IL PEGGIO, IL PESSIMO E SCHOPENHAUER

Nel mio piccolo, antropologico residuale senile, tendo a pensare che la propensione a votare ‘contro’ piuttosto che a favore – quella che ormai rilevo come diffusamente percepita, ancorché non sempre esplicitata – acceda strettamente o:1) in forma residuale alla mancanza di un’idea che si ponga concretamente come scelta alternativa in positivo; 2) alla necessità strategica di bloccare o sconfiggere l’avversario, percepito come un agguerrito nemico assoluto, o anche alla ritenuta esigenza di pulire con la scopa, spregiudicatamente, la copiosa pletora degli individualismi e dei ‘distinguo’ bizantineggianti; quelli strettamente strumentali alla velleità di giustificare la costituzione e la sopravvivenza di un ennesimo partito, o quelli strettamente accessori all’incapacità o indisponibilità dei ‘partitòcrati’ mediocircolanti di saper mediare e trovare una sintesi coesiva tra le diverse sfumature di uno stesso orientamento ideologico. A’ la guerre comme à la guerre.

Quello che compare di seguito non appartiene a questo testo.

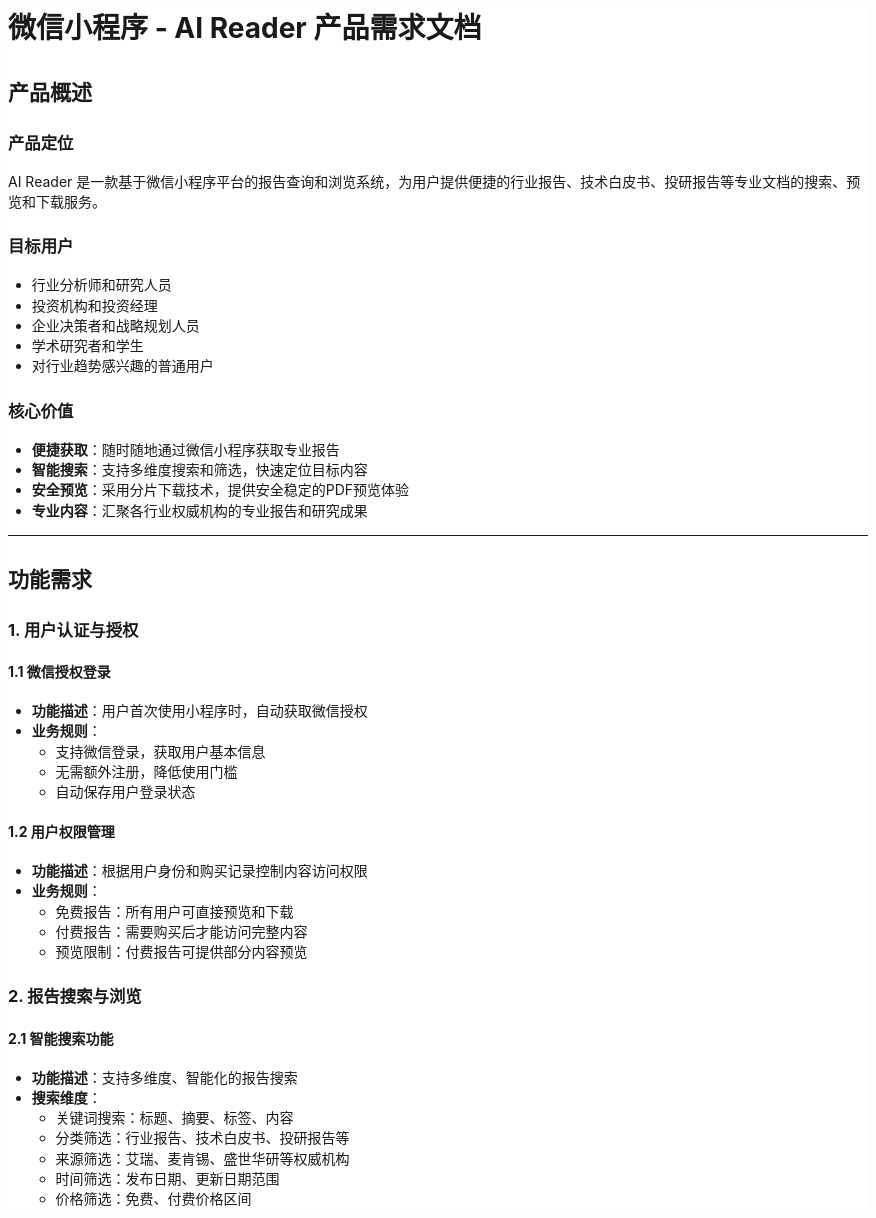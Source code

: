 # 微信小程序 - AI Reader 产品需求文档

## 产品概述

### 产品定位
AI Reader 是一款基于微信小程序平台的报告查询和浏览系统，为用户提供便捷的行业报告、技术白皮书、投研报告等专业文档的搜索、预览和下载服务。

### 目标用户
- 行业分析师和研究人员
- 投资机构和投资经理
- 企业决策者和战略规划人员
- 学术研究者和学生
- 对行业趋势感兴趣的普通用户

### 核心价值
- **便捷获取**：随时随地通过微信小程序获取专业报告
- **智能搜索**：支持多维度搜索和筛选，快速定位目标内容
- **安全预览**：采用分片下载技术，提供安全稳定的PDF预览体验
- **专业内容**：汇聚各行业权威机构的专业报告和研究成果

---

## 功能需求

### 1. 用户认证与授权

#### 1.1 微信授权登录
- **功能描述**：用户首次使用小程序时，自动获取微信授权
- **业务规则**：
  - 支持微信登录，获取用户基本信息
  - 无需额外注册，降低使用门槛
  - 自动保存用户登录状态

#### 1.2 用户权限管理
- **功能描述**：根据用户身份和购买记录控制内容访问权限
- **业务规则**：
  - 免费报告：所有用户可直接预览和下载
  - 付费报告：需要购买后才能访问完整内容
  - 预览限制：付费报告可提供部分内容预览

### 2. 报告搜索与浏览

#### 2.1 智能搜索功能
- **功能描述**：支持多维度、智能化的报告搜索
- **搜索维度**：
  - 关键词搜索：标题、摘要、标签、内容
  - 分类筛选：行业报告、技术白皮书、投研报告等
  - 来源筛选：艾瑞、麦肯锡、盛世华研等权威机构
  - 时间筛选：发布日期、更新日期范围
  - 价格筛选：免费、付费价格区间
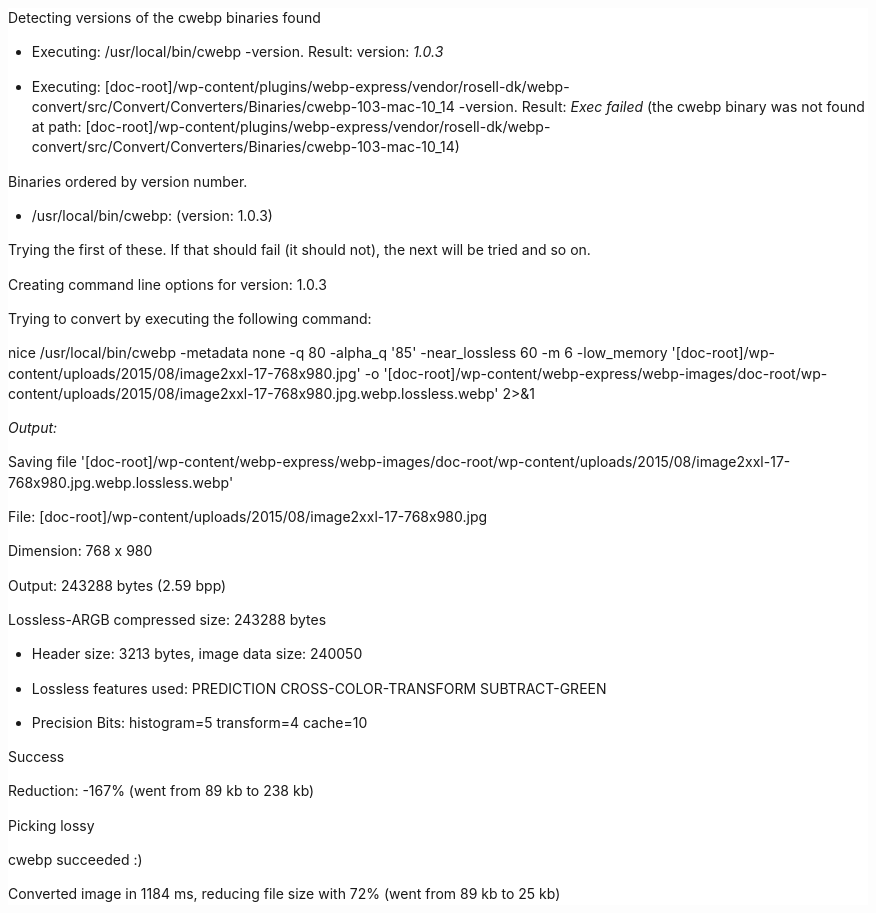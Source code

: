 Detecting versions of the cwebp binaries found

- Executing: /usr/local/bin/cwebp -version. Result: version: *1.0.3*

- Executing: [doc-root]/wp-content/plugins/webp-express/vendor/rosell-dk/webp-convert/src/Convert/Converters/Binaries/cwebp-103-mac-10_14 -version. Result: *Exec failed* (the cwebp binary was not found at path: [doc-root]/wp-content/plugins/webp-express/vendor/rosell-dk/webp-convert/src/Convert/Converters/Binaries/cwebp-103-mac-10_14)

Binaries ordered by version number.

- /usr/local/bin/cwebp: (version: 1.0.3)

Trying the first of these. If that should fail (it should not), the next will be tried and so on.

Creating command line options for version: 1.0.3

Trying to convert by executing the following command:

nice /usr/local/bin/cwebp -metadata none -q 80 -alpha_q '85' -near_lossless 60 -m 6 -low_memory '[doc-root]/wp-content/uploads/2015/08/image2xxl-17-768x980.jpg' -o '[doc-root]/wp-content/webp-express/webp-images/doc-root/wp-content/uploads/2015/08/image2xxl-17-768x980.jpg.webp.lossless.webp' 2>&1


*Output:* 

Saving file '[doc-root]/wp-content/webp-express/webp-images/doc-root/wp-content/uploads/2015/08/image2xxl-17-768x980.jpg.webp.lossless.webp'

File:      [doc-root]/wp-content/uploads/2015/08/image2xxl-17-768x980.jpg

Dimension: 768 x 980

Output:    243288 bytes (2.59 bpp)

Lossless-ARGB compressed size: 243288 bytes

  * Header size: 3213 bytes, image data size: 240050

  * Lossless features used: PREDICTION CROSS-COLOR-TRANSFORM SUBTRACT-GREEN

  * Precision Bits: histogram=5 transform=4 cache=10


Success

Reduction: -167% (went from 89 kb to 238 kb)


Picking lossy

cwebp succeeded :)


Converted image in 1184 ms, reducing file size with 72% (went from 89 kb to 25 kb)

La politica, già ben definita come ‘ l’arte del possibile’, oggi può ben fregiarsi di un nome più acconcio: ‘l’arte del fruibile’. A’ la cagnotte comme à la cagnotte. Anche se d’arte ce n’è pochissima, ed è tutto mestiere, sia pure all’insegna della velleità carrieristica o dell’improvvisazione sfacciata; elementi che, ormai, sfuggono solo ai più sprovveduti, ai cerebropancisti e ai prezzolati finti tonti. In fin dei conti, i bottini di lor signori sono garantiti.

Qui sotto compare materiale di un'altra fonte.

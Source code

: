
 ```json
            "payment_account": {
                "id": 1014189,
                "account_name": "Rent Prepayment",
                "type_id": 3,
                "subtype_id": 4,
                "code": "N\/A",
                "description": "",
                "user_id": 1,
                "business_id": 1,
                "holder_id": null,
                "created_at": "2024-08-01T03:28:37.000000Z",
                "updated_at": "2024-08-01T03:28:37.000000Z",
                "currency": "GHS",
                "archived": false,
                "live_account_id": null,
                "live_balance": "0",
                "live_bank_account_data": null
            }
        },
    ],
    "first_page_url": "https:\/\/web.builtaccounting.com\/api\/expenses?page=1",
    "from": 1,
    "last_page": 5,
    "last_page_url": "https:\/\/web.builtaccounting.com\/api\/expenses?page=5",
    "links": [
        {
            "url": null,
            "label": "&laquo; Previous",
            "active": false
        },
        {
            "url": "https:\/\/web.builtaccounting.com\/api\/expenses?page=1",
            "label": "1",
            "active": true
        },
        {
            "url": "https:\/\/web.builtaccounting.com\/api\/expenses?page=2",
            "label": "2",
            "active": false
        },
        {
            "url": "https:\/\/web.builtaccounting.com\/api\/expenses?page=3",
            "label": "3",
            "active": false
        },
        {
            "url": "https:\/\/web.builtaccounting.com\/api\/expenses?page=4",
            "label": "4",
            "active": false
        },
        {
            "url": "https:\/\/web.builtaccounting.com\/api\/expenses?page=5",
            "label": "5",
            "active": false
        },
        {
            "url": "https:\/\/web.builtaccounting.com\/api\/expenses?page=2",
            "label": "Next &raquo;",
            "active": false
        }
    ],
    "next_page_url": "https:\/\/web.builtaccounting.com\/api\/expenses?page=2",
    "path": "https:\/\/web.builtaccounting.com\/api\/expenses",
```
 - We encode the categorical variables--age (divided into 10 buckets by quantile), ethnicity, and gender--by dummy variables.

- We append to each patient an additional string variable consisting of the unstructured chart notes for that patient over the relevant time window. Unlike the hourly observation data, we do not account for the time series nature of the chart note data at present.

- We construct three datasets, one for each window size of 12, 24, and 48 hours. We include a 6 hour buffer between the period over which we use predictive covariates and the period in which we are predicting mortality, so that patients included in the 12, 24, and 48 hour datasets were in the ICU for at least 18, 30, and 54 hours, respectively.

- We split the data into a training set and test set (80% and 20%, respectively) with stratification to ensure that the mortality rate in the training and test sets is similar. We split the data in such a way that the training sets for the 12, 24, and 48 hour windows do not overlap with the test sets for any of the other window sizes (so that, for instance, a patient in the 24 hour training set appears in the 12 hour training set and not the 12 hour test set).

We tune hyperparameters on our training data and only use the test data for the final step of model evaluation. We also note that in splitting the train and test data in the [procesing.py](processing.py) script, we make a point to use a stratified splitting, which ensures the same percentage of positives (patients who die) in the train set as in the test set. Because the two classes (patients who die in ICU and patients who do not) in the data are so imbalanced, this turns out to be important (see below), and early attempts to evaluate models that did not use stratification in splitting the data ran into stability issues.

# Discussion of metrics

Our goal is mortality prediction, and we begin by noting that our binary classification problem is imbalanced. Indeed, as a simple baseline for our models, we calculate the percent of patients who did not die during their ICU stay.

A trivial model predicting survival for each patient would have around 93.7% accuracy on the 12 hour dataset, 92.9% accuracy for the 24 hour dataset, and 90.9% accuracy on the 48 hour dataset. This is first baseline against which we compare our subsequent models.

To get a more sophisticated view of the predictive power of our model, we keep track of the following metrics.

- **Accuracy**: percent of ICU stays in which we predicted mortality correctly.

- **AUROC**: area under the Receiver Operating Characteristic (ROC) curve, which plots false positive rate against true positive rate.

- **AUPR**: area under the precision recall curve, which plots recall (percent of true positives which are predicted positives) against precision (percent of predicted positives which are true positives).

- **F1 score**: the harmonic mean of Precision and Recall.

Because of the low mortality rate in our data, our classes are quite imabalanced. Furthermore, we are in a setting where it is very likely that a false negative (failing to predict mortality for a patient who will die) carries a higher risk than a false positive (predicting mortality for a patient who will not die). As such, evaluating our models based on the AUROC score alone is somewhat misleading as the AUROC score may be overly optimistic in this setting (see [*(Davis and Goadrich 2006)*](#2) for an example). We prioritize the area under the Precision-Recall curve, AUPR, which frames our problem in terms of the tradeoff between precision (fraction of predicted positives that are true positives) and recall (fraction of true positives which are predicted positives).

D’altro canto, lo stesso timbro del lessico scalcagnato e subalfabetizzato entrato a gamba tesa nei ranghi del ‘nuovo che viene’, ad opera di un mezzocalzettismo spocchioso e cretino, fancazzista nonché prepotente, scopre e assevera le effettive stature dei signori del palazzo; che ci siamo scelti noi e, ahimè, ci rappresentano. Sia pure a modo loro. Noi che, nel vuoto pneumatico delle serie proposte che costituiscono una vera possibilità di scelta, privi dell’opzione n.1, a sinapsi slentate, adottammo la residuale n. 2: raccattammo di tutto pur di far fronte a ciò che ci pareva il peggio. E ci buttammo, andando a finire nel pessimo. Il che conferma le parole di Schopenhauer: è certo che un uomo può fare ciò che vuole, ma non può volere che ciò che vuole. Nel mio piccolo, più o meno.